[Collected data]
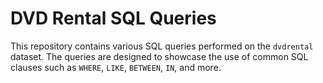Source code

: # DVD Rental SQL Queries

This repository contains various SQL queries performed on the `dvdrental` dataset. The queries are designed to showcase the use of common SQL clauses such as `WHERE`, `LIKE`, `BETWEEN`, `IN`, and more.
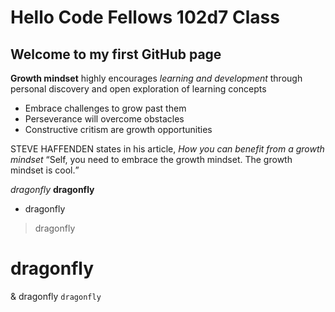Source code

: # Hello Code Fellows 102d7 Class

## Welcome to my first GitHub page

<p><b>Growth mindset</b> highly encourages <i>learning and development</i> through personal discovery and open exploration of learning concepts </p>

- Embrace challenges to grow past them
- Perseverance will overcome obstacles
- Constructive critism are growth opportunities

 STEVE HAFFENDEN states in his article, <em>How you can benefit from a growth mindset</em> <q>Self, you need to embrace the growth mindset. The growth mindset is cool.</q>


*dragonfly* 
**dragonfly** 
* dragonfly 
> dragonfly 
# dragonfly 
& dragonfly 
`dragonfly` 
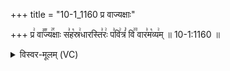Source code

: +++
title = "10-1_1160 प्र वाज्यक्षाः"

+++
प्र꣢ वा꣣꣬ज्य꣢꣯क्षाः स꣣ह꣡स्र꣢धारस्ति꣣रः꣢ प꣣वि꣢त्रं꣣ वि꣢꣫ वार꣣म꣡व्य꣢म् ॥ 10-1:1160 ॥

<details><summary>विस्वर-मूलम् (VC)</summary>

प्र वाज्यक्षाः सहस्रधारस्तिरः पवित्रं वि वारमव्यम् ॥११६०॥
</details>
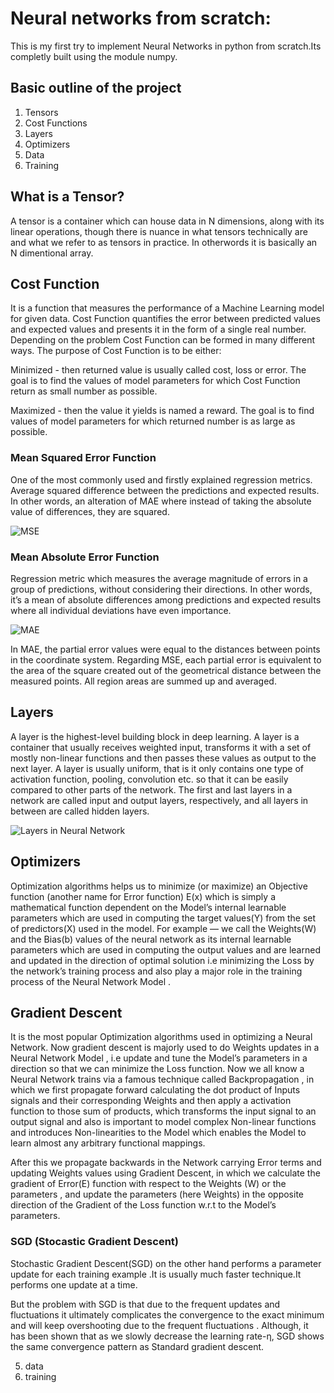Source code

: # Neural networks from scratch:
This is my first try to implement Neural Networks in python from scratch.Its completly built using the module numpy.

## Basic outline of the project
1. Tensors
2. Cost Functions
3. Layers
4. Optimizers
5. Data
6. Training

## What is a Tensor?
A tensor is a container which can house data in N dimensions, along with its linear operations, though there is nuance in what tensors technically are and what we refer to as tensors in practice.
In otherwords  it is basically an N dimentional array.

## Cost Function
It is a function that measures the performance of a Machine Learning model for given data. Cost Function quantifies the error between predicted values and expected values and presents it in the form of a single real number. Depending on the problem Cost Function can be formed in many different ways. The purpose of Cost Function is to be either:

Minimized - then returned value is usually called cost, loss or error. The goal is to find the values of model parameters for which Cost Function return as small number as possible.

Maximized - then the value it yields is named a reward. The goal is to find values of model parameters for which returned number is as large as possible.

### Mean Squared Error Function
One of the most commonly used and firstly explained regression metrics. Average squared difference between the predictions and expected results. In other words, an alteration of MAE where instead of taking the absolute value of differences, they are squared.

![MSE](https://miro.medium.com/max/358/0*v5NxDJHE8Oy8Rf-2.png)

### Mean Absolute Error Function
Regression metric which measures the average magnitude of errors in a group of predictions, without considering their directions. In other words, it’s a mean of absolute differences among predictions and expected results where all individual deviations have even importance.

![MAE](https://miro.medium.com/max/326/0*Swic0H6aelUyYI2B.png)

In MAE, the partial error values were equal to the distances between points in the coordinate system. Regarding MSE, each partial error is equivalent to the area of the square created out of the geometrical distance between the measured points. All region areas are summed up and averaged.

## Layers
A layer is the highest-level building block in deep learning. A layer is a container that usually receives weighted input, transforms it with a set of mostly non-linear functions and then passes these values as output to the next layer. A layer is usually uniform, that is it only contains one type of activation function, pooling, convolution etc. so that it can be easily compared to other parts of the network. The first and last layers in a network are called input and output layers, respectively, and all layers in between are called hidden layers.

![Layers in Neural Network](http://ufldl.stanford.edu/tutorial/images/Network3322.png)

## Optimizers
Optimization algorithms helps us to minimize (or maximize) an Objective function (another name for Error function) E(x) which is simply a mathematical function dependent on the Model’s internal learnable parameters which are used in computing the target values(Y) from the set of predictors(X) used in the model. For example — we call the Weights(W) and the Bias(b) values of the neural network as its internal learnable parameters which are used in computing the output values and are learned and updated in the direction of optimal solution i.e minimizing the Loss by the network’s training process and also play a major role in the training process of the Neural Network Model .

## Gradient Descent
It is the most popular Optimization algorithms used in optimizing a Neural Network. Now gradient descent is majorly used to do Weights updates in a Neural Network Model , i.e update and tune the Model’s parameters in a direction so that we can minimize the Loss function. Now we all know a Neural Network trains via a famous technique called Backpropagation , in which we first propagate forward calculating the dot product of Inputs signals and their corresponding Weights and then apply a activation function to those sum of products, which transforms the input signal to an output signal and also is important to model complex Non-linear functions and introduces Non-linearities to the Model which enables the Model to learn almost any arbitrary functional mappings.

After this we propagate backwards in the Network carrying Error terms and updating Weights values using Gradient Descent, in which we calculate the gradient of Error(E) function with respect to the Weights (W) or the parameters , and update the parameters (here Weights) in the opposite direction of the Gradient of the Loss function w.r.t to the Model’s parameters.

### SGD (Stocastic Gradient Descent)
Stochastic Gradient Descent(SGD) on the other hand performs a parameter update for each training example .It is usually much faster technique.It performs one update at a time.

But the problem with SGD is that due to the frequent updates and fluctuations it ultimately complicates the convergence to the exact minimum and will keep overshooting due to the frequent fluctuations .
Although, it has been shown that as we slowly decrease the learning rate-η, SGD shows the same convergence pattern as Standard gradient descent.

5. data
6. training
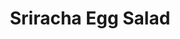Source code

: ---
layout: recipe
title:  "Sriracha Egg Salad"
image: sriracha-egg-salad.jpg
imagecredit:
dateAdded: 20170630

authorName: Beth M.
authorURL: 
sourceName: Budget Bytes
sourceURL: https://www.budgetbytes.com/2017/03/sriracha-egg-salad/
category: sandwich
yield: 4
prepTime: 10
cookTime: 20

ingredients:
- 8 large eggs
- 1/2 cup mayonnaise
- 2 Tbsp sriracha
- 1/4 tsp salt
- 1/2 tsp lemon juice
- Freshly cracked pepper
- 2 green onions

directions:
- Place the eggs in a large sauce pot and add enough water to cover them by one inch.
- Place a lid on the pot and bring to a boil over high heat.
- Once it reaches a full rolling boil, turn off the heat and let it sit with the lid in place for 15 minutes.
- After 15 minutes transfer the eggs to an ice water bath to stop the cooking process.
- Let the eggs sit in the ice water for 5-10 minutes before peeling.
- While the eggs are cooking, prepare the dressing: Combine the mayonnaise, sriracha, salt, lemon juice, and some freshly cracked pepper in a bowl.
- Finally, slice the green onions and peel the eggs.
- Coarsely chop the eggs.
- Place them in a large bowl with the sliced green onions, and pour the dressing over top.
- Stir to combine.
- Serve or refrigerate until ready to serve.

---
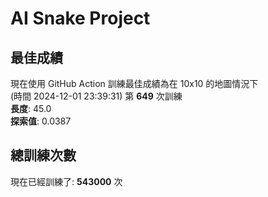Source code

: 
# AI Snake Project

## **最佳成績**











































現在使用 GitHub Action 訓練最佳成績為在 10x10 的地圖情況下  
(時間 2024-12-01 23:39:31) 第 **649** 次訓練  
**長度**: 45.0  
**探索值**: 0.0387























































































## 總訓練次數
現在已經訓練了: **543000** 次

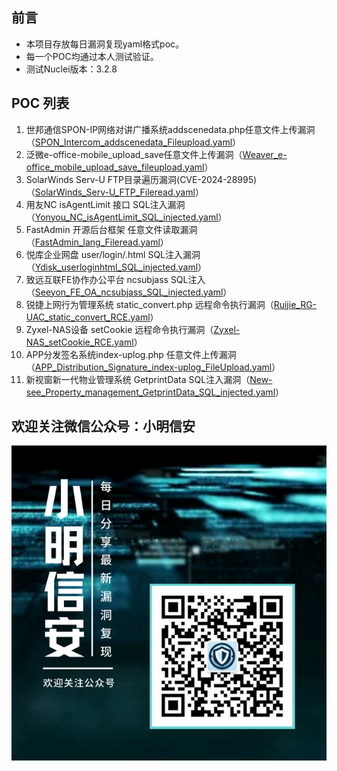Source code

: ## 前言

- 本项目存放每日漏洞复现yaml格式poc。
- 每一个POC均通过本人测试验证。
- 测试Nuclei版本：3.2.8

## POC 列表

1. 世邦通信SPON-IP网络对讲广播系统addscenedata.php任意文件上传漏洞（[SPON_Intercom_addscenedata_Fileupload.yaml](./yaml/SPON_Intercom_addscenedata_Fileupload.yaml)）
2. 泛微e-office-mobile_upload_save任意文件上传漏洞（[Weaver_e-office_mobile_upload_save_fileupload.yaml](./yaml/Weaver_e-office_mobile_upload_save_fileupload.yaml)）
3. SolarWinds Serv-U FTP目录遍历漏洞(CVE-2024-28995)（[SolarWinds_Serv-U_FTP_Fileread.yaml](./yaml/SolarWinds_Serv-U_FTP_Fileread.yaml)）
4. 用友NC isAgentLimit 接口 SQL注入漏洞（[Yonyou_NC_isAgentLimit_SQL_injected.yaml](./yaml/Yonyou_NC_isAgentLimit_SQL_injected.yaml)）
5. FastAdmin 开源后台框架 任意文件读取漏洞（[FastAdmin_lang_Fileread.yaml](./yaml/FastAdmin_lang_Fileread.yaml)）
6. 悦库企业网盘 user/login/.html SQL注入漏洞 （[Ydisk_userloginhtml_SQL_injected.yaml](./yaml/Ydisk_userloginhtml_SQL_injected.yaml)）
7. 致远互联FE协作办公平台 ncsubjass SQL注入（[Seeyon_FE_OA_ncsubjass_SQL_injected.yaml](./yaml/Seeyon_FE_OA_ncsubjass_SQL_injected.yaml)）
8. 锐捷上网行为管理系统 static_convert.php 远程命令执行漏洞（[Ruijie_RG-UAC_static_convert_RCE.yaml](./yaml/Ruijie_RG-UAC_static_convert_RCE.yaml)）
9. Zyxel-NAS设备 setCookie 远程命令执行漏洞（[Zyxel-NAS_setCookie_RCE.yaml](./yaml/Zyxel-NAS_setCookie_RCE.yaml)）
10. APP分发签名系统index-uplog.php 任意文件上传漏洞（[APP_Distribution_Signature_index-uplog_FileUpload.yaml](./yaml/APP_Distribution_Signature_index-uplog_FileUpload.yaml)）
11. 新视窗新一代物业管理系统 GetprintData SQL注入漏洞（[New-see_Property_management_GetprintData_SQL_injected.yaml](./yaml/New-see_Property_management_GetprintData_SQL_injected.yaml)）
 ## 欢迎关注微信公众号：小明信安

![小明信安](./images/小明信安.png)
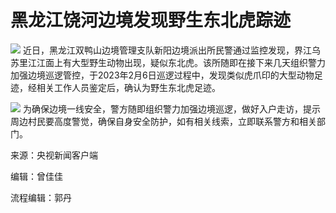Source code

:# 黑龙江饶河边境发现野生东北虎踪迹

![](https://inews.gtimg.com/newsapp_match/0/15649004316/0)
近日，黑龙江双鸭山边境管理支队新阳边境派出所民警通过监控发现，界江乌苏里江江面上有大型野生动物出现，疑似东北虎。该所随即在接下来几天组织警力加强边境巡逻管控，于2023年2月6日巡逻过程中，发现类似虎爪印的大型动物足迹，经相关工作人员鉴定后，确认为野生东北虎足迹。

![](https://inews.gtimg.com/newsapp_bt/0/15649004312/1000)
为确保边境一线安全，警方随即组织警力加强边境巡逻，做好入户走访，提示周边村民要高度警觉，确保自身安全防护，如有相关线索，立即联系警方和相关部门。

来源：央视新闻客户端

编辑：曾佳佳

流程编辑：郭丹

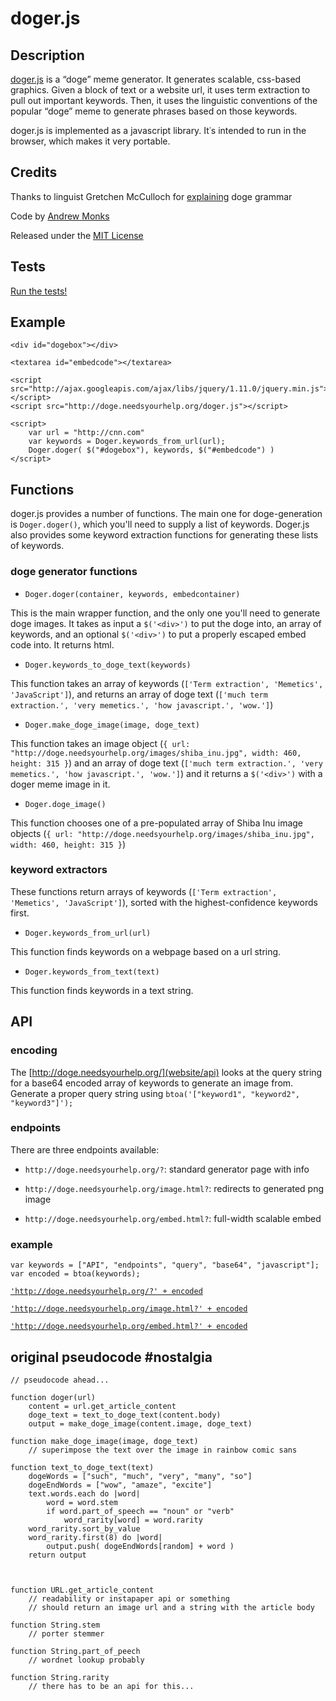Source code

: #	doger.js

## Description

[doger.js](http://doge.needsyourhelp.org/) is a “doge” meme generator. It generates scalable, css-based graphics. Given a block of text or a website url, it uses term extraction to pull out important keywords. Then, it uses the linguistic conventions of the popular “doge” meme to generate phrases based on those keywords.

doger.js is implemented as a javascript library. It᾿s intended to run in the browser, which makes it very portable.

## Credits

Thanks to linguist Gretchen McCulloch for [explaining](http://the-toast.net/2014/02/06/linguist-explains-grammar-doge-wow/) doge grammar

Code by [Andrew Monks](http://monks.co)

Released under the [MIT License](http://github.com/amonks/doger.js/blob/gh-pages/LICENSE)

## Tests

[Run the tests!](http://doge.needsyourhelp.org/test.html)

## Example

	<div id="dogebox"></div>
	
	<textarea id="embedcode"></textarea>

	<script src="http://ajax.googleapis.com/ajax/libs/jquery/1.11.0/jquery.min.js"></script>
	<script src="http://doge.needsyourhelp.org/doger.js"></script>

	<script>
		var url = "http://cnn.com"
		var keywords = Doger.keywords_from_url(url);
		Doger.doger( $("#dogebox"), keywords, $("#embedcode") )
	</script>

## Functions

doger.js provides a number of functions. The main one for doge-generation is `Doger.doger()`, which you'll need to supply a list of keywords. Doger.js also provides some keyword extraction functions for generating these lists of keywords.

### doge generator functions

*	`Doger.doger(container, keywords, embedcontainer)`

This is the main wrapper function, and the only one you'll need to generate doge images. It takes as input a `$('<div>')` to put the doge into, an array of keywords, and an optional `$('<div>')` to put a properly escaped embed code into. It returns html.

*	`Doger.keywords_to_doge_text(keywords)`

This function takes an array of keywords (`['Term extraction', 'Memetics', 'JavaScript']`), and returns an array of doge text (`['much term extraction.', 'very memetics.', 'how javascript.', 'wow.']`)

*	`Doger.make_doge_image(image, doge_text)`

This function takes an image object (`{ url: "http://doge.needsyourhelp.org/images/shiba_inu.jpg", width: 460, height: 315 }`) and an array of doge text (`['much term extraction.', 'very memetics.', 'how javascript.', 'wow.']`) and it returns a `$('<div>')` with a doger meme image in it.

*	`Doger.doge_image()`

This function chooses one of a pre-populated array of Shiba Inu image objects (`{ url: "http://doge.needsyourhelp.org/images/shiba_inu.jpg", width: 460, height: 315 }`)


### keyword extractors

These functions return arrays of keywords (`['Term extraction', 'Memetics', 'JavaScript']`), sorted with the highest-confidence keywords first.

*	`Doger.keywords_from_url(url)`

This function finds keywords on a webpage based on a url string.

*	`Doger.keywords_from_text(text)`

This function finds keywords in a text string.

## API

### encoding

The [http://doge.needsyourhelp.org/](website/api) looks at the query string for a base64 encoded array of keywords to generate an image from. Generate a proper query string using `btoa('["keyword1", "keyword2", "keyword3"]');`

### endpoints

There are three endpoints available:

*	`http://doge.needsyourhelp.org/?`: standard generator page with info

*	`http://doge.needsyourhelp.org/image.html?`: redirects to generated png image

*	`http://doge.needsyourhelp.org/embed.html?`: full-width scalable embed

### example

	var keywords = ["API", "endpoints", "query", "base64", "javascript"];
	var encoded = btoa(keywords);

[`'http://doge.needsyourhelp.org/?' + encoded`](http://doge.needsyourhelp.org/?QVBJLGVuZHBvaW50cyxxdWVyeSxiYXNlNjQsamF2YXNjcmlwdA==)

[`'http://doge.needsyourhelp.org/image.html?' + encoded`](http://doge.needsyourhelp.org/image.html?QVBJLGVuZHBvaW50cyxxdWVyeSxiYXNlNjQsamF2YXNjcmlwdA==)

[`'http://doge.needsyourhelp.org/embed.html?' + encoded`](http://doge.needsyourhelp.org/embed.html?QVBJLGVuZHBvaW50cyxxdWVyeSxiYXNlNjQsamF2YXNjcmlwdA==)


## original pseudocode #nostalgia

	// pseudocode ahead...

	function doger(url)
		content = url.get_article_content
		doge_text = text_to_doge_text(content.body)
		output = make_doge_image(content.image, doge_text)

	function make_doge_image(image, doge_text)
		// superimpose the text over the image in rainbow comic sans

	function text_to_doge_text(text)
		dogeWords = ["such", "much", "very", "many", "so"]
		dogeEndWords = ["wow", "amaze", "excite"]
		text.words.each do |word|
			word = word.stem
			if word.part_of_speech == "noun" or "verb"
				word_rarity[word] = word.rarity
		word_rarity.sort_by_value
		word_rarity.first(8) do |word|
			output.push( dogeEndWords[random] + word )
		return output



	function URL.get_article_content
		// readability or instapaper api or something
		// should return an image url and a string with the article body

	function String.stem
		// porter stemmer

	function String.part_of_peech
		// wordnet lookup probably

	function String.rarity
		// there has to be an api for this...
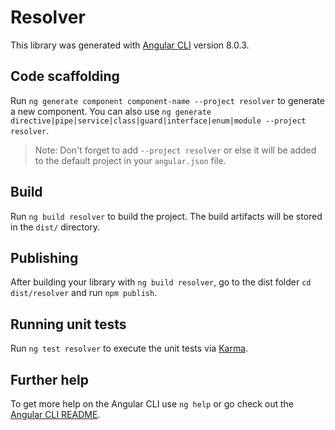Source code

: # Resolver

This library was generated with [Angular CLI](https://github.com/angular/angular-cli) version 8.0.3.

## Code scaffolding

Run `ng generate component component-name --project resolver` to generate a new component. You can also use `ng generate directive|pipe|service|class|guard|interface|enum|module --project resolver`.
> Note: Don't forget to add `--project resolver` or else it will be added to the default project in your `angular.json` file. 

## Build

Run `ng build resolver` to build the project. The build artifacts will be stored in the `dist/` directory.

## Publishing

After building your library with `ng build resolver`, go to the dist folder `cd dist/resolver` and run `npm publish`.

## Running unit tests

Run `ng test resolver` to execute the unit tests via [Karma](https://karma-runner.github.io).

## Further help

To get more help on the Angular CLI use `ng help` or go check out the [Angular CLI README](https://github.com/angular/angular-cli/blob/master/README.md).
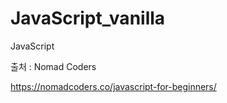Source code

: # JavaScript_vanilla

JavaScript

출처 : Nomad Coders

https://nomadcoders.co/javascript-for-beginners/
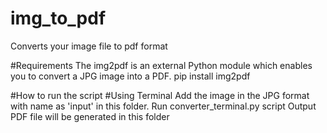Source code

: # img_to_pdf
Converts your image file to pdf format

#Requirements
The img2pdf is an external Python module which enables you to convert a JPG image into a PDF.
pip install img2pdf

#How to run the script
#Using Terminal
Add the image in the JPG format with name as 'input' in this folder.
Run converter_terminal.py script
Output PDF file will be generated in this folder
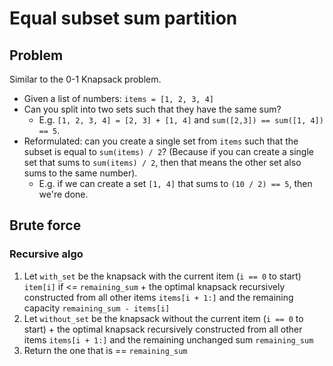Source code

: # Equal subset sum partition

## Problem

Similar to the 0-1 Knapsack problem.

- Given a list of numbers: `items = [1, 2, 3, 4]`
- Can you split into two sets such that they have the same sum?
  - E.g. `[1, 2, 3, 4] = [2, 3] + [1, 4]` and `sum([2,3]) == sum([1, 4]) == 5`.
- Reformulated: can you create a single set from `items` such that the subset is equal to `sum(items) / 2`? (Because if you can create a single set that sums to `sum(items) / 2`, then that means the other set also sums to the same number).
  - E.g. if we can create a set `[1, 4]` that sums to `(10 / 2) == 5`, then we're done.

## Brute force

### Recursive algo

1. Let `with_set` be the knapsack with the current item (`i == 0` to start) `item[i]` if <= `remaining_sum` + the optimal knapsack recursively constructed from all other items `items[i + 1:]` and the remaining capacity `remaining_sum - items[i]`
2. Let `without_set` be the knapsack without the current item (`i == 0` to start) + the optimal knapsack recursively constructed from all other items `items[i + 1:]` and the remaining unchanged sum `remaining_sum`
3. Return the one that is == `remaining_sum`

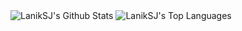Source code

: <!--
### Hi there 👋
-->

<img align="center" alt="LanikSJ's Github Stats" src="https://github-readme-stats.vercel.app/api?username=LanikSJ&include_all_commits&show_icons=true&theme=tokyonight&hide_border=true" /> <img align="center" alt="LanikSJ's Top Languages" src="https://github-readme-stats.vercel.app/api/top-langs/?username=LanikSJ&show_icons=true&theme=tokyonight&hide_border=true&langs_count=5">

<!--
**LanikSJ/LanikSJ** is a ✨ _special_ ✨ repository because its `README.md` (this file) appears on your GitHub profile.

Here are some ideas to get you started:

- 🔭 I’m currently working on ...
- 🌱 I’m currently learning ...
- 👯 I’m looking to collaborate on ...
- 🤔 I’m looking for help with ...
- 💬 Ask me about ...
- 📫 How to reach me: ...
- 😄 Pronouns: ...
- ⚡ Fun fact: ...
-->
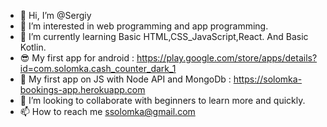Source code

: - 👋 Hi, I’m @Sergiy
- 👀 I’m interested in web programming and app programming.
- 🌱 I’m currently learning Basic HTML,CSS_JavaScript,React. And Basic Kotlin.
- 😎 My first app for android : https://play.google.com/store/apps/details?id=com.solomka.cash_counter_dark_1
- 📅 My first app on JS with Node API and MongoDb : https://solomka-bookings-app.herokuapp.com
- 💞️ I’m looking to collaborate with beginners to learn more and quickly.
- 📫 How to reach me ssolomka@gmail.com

Exercise description: All lines of the data above that include the word "library" must be shown.

Expected output:
doger.js is implemented as a javascript library. It᾿s intended to run in the browser, which makes it very portable.
This library was generated with [Angular CLI](https://github.com/angular/angular-cli) version 8.0.3.
After building your library with `ng build resolver`, go to the dist folder `cd dist/resolver` and run `npm publish`.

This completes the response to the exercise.